[TASK BRIEF]:
Images in the records should be skipped while the rest is transcribed verbatim.

+--

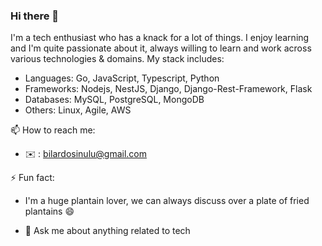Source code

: ### Hi there 👋
I'm a tech enthusiast who has a knack for a lot of things. I enjoy learning and I'm quite passionate about it, always willing to learn and work across various technologies & domains. 
My stack includes:
- Languages: Go, JavaScript, Typescript, Python
- Frameworks: Nodejs, NestJS, Django, Django-Rest-Framework, Flask
- Databases: MySQL, PostgreSQL, MongoDB
- Others: Linux, Agile, AWS


📫 How to reach me:
- ✉️ : bilardosinulu@gmail.com

⚡ Fun fact: 
- I'm a huge plantain lover, we can always discuss over a plate of fried plantains 😄

- 💬 Ask me about anything related to tech

<!--
**captbilard/captbilard** is a ✨ _special_ ✨ repository because its `README.md` (this file) appears on your GitHub profile.

Here are some ideas to get you started:

- 🔭 I’m currently working on ...
- 🌱 I’m currently learning ...
- 👯 I’m looking to collaborate on ...
- 🤔 I’m looking for help with ...
- 💬 Ask me about ...
- 📫 How to reach me: ...
- 😄 Pronouns: ...
- ⚡ Fun fact: ...
-->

+--

[EXERCISE OUTPUT]:
Source code

: ### Hi there 👋
I'm a tech enthusiast who has a knack for a lot of things. I enjoy learning and I'm quite passionate about it, always willing to learn and work across various technologies & domains. 
My stack includes:
- Languages: Go, JavaScript, Typescript, Python
- Frameworks: Nodejs, NestJS, Django, Django-Rest-Framework, Flask
- Databases: MySQL, PostgreSQL, MongoDB
- Others: Linux, Agile, AWS


📫 How to reach me:
- ✉️ : bilardosinulu@gmail.com

⚡ Fun fact: 
- I'm a huge plantain lover, we can always discuss over a plate of fried plantains 😄

- 💬 Ask me about anything related to tech

<!--
**captbilard/captbilard** is a ✨ _special_ ✨ repository because its `README.md` (this file) appears on your GitHub profile.

Here are some ideas to get you started:

- 🔭 I’m currently working on ...
- 🌱 I’m currently learning ...
- 👯 I’m looking to collaborate on ...
- 🤔 I’m looking for help with ...
- 💬 Ask me about ...
- 📫 How to reach me: ...
- 😄 Pronouns: ...
- ⚡ Fun fact: ...
-->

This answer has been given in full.